Katie Taylor’s farewell fight was confirmed on Friday for Croke Park in Dublin on Saturday, September 5, when she will face France’s Flora Pili in a bid to become a three-time undisputed champion in the final bout of her career. Matchroom Boxing announced the event at a launch press conference at the stadium, footage from which was published by BBC Sport. The card will be shown worldwide on DAZN.
Taylor (25-1, 6 KOs), 39, will defend her WBA, WBO, IBF and Ring Magazine super lightweight titles and contest the vacant WBC belt against Pili (12-0, 2 KOs). Victory would return her to undisputed status at 140 pounds for a third time.
“We did it, we’ve actually brought boxing back to Croke Park,” Taylor told the room. “This was on my career bucket list, especially these last couple of months, but this was beyond my wildest dreams. We’re actually here, we got it over the line.”

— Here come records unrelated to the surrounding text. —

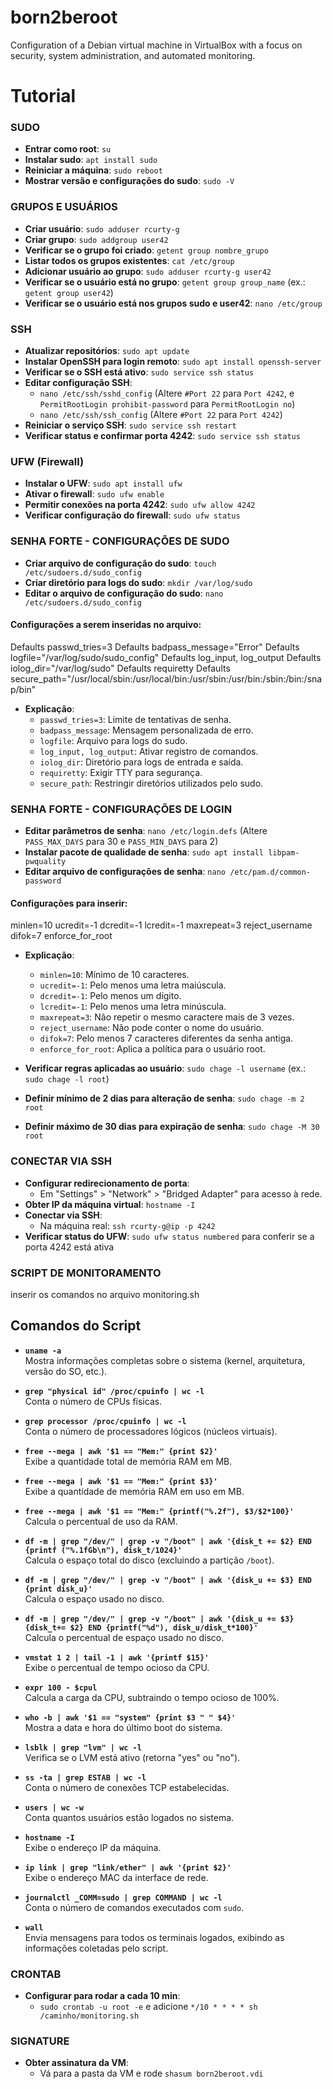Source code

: # born2beroot
Configuration of a Debian virtual machine in VirtualBox with a focus on security, system administration, and automated monitoring.

# Tutorial
### SUDO
- **Entrar como root**: `su`
- **Instalar sudo**: `apt install sudo`
- **Reiniciar a máquina**: `sudo reboot`
- **Mostrar versão e configurações do sudo**: `sudo -V`

### GRUPOS E USUÁRIOS
- **Criar usuário**: `sudo adduser rcurty-g`
- **Criar grupo**: `sudo addgroup user42`
- **Verificar se o grupo foi criado**: `getent group nombre_grupo`
- **Listar todos os grupos existentes**: `cat /etc/group`
- **Adicionar usuário ao grupo**: `sudo adduser rcurty-g user42`
- **Verificar se o usuário está no grupo**: `getent group group_name` (ex.: `getent group user42`)
- **Verificar se o usuário está nos grupos sudo e user42**: `nano /etc/group`

### SSH
- **Atualizar repositórios**: `sudo apt update`
- **Instalar OpenSSH para login remoto**: `sudo apt install openssh-server`
- **Verificar se o SSH está ativo**: `sudo service ssh status`
- **Editar configuração SSH**:
  - `nano /etc/ssh/sshd_config` (Altere `#Port 22` para `Port 4242`, e `PermitRootLogin prohibit-password` para `PermitRootLogin no`)
  - `nano /etc/ssh/ssh_config` (Altere `#Port 22` para `Port 4242`)
- **Reiniciar o serviço SSH**: `sudo service ssh restart`
- **Verificar status e confirmar porta 4242**: `sudo service ssh status`

### UFW (Firewall)
- **Instalar o UFW**: `sudo apt install ufw`
- **Ativar o firewall**: `sudo ufw enable`
- **Permitir conexões na porta 4242**: `sudo ufw allow 4242`
- **Verificar configuração do firewall**: `sudo ufw status`

### SENHA FORTE - CONFIGURAÇÕES DE SUDO
- **Criar arquivo de configuração do sudo**: `touch /etc/sudoers.d/sudo_config`
- **Criar diretório para logs do sudo**: `mkdir /var/log/sudo`
- **Editar o arquivo de configuração do sudo**: `nano /etc/sudoers.d/sudo_config`

#### Configurações a serem inseridas no arquivo:
Defaults passwd_tries=3
Defaults badpass_message="Error"
Defaults logfile="/var/log/sudo/sudo_config"
Defaults log_input, log_output
Defaults iolog_dir="/var/log/sudo"
Defaults requiretty
Defaults secure_path="/usr/local/sbin:/usr/local/bin:/usr/sbin:/usr/bin:/sbin:/bin:/snap/bin"

- **Explicação**:
  - `passwd_tries=3`: Limite de tentativas de senha.
  - `badpass_message`: Mensagem personalizada de erro.
  - `logfile`: Arquivo para logs do sudo.
  - `log_input, log_output`: Ativar registro de comandos.
  - `iolog_dir`: Diretório para logs de entrada e saída.
  - `requiretty`: Exigir TTY para segurança.
  - `secure_path`: Restringir diretórios utilizados pelo sudo.

### SENHA FORTE - CONFIGURAÇÕES DE LOGIN
- **Editar parâmetros de senha**: `nano /etc/login.defs` (Altere `PASS_MAX_DAYS` para 30 e `PASS_MIN_DAYS` para 2)
- **Instalar pacote de qualidade de senha**: `sudo apt install libpam-pwquality`
- **Editar arquivo de configurações de senha**: `nano /etc/pam.d/common-password`

#### Configurações para inserir:
minlen=10 ucredit=-1 dcredit=-1 lcredit=-1 maxrepeat=3 reject_username difok=7 enforce_for_root

- **Explicação**:
  - `minlen=10`: Mínimo de 10 caracteres.
  - `ucredit=-1`: Pelo menos uma letra maiúscula.
  - `dcredit=-1`: Pelo menos um dígito.
  - `lcredit=-1`: Pelo menos uma letra minúscula.
  - `maxrepeat=3`: Não repetir o mesmo caractere mais de 3 vezes.
  - `reject_username`: Não pode conter o nome do usuário.
  - `difok=7`: Pelo menos 7 caracteres diferentes da senha antiga.
  - `enforce_for_root`: Aplica a política para o usuário root.

- **Verificar regras aplicadas ao usuário**: `sudo chage -l username` (ex.: `sudo chage -l root`)
- **Definir mínimo de 2 dias para alteração de senha**: `sudo chage -m 2 root`
- **Definir máximo de 30 dias para expiração de senha**: `sudo chage -M 30 root`

### CONECTAR VIA SSH
- **Configurar redirecionamento de porta**:
  - Em "Settings" > "Network" > "Bridged Adapter" para acesso à rede.
- **Obter IP da máquina virtual**: `hostname -I`
- **Conectar via SSH**:
  - Na máquina real: `ssh rcurty-g@ip -p 4242`
- **Verificar status do UFW**: `sudo ufw status numbered` para conferir se a porta 4242 está ativa

### SCRIPT DE MONITORAMENTO
inserir os comandos no arquivo monitoring.sh

## Comandos do Script
- **`uname -a`**  
  Mostra informações completas sobre o sistema (kernel, arquitetura, versão do SO, etc.).

- **`grep "physical id" /proc/cpuinfo | wc -l`**  
  Conta o número de CPUs físicas.

- **`grep processor /proc/cpuinfo | wc -l`**  
  Conta o número de processadores lógicos (núcleos virtuais).

- **`free --mega | awk '$1 == "Mem:" {print $2}'`**  
  Exibe a quantidade total de memória RAM em MB.

- **`free --mega | awk '$1 == "Mem:" {print $3}'`**  
  Exibe a quantidade de memória RAM em uso em MB.

- **`free --mega | awk '$1 == "Mem:" {printf("%.2f"), $3/$2*100}'`**  
  Calcula o percentual de uso da RAM.

- **`df -m | grep "/dev/" | grep -v "/boot" | awk '{disk_t += $2} END {printf ("%.1fGb\n"), disk_t/1024}'`**  
  Calcula o espaço total do disco (excluindo a partição `/boot`).

- **`df -m | grep "/dev/" | grep -v "/boot" | awk '{disk_u += $3} END {print disk_u}'`**  
  Calcula o espaço usado no disco.

- **`df -m | grep "/dev/" | grep -v "/boot" | awk '{disk_u += $3} {disk_t+= $2} END {printf("%d"), disk_u/disk_t*100}'`**  
  Calcula o percentual de espaço usado no disco.

- **`vmstat 1 2 | tail -1 | awk '{printf $15}'`**  
  Exibe o percentual de tempo ocioso da CPU.

- **`expr 100 - $cpul`**  
  Calcula a carga da CPU, subtraindo o tempo ocioso de 100%.

- **`who -b | awk '$1 == "system" {print $3 " " $4}'`**  
  Mostra a data e hora do último boot do sistema.

- **`lsblk | grep "lvm" | wc -l`**  
  Verifica se o LVM está ativo (retorna "yes" ou "no").

- **`ss -ta | grep ESTAB | wc -l`**  
  Conta o número de conexões TCP estabelecidas.

- **`users | wc -w`**  
  Conta quantos usuários estão logados no sistema.

- **`hostname -I`**  
  Exibe o endereço IP da máquina.

- **`ip link | grep "link/ether" | awk '{print $2}'`**  
  Exibe o endereço MAC da interface de rede.

- **`journalctl _COMM=sudo | grep COMMAND | wc -l`**  
  Conta o número de comandos executados com `sudo`.

- **`wall`**  
  Envia mensagens para todos os terminais logados, exibindo as informações coletadas pelo script.


### CRONTAB
- **Configurar para rodar a cada 10 min**:
  - `sudo crontab -u root -e` e adicione `*/10 * * * * sh /caminho/monitoring.sh`

### SIGNATURE
- **Obter assinatura da VM**:
  - Vá para a pasta da VM e rode `shasum born2beroot.vdi`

“This was really an impossible dream a few years ago, but here we are. I have goosebumps. I actually can’t believe I’m in this position right now,” she added. “This is going to be the most iconic moment of my whole career. I have a chance to fight in a packed house stadium at Croke Park, our most iconic venue. It’s the cathedral of Irish sport, really.”
A four-year pursuit
Taylor first spoke of headlining Croke Park after her opening win over Amanda Serrano in April 2022, but talks between Eddie Hearn’s Matchroom and the stadium’s operators stalled repeatedly over the following years. Hearn said the deal was almost never struck.
“Three months ago, four months ago, we sat in a restaurant and Katie told me she’s done, that’s the end of her career,” Hearn said. “It was a month or so later, she phoned up [manager] Brian Peters and said, ‘I can’t go, I can’t go until this happens, please make it happen.'”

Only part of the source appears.